+++ Given records
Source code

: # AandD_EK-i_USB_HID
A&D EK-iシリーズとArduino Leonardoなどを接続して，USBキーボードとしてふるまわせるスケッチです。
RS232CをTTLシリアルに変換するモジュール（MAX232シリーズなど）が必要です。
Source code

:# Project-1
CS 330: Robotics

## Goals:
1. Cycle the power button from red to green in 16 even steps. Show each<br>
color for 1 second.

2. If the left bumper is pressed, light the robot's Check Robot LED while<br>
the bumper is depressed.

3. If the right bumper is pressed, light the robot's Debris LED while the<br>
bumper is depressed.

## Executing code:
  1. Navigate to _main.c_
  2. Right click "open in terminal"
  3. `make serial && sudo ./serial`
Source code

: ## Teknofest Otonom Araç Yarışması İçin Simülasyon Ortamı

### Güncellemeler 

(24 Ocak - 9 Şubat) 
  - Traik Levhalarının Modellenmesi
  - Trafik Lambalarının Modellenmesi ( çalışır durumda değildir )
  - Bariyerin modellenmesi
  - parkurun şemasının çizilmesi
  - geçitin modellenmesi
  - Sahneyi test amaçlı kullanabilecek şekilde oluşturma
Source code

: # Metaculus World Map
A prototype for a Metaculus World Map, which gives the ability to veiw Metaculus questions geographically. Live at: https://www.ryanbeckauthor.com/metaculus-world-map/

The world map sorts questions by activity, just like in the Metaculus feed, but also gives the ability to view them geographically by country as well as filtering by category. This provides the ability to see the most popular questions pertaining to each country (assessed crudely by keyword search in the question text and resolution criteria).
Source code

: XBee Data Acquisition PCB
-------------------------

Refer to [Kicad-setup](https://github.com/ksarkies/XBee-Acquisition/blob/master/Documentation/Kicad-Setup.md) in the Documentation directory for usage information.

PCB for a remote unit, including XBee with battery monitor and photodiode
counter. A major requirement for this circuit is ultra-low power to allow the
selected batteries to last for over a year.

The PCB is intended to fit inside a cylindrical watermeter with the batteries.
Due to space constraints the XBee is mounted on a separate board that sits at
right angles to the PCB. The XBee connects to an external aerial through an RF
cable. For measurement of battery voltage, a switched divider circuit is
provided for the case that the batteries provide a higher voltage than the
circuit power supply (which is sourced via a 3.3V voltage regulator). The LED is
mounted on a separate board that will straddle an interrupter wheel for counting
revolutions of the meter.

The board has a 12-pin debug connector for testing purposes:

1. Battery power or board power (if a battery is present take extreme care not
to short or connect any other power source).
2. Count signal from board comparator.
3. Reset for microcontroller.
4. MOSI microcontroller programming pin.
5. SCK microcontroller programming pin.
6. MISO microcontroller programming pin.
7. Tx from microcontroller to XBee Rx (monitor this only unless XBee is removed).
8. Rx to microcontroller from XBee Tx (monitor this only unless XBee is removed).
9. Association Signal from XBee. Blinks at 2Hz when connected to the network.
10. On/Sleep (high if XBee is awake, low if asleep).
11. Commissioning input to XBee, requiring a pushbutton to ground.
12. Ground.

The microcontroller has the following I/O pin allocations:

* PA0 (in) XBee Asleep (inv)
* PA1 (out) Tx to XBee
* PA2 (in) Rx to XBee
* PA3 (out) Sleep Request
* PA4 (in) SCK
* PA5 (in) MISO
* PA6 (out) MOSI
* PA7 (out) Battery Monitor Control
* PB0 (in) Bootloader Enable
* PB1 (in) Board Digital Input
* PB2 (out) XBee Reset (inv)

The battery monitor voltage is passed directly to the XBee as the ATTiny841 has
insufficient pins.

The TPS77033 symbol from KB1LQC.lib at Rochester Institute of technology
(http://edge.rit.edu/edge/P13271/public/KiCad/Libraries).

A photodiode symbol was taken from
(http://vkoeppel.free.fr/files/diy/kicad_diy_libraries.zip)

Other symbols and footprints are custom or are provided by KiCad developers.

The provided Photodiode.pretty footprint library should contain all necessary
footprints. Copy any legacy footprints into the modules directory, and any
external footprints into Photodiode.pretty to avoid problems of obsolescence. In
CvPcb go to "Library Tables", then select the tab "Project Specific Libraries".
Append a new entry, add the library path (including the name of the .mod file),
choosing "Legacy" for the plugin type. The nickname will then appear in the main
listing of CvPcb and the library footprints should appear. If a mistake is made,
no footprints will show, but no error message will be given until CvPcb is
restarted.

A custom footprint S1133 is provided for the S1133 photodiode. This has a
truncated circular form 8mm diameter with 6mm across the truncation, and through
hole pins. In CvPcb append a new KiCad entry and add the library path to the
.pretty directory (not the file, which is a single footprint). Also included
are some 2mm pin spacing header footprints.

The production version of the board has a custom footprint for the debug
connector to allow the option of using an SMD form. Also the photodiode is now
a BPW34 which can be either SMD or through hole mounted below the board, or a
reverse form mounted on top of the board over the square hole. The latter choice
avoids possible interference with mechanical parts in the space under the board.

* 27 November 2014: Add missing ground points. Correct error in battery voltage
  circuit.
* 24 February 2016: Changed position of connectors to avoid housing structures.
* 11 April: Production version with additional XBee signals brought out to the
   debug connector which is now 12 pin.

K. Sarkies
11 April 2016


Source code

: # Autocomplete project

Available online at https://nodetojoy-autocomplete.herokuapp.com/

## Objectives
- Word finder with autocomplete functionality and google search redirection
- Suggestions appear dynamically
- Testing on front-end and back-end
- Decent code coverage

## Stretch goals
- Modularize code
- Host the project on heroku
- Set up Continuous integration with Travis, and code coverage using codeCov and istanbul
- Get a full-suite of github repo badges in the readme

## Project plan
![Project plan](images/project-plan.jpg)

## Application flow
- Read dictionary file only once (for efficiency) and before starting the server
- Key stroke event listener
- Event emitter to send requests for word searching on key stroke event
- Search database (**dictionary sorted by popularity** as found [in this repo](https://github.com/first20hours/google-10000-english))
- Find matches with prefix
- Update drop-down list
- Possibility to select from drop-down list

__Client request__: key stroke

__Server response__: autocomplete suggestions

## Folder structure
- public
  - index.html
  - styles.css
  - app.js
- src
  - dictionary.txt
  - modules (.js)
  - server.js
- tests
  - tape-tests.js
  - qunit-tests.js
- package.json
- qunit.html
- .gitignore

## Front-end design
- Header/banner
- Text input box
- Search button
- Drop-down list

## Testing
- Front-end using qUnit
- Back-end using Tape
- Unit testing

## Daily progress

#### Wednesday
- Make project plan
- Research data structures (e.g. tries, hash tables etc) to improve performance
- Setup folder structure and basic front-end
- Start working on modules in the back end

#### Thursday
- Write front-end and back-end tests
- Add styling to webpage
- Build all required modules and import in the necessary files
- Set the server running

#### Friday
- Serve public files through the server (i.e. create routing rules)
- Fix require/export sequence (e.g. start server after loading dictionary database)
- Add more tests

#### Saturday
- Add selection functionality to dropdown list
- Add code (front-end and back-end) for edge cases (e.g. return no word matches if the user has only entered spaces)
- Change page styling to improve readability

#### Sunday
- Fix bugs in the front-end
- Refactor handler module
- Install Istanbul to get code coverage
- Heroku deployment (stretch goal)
++++++
### Problem to solve
Every line above with the string "mounted" in it needs to be copied.

### Problem solution
Due to space constraints the XBee is mounted on a separate board that sits at
mounted on a separate board that will straddle an interrupter wheel for counting
a BPW34 which can be either SMD or through hole mounted below the board, or a
reverse form mounted on top of the board over the square hole. The latter choice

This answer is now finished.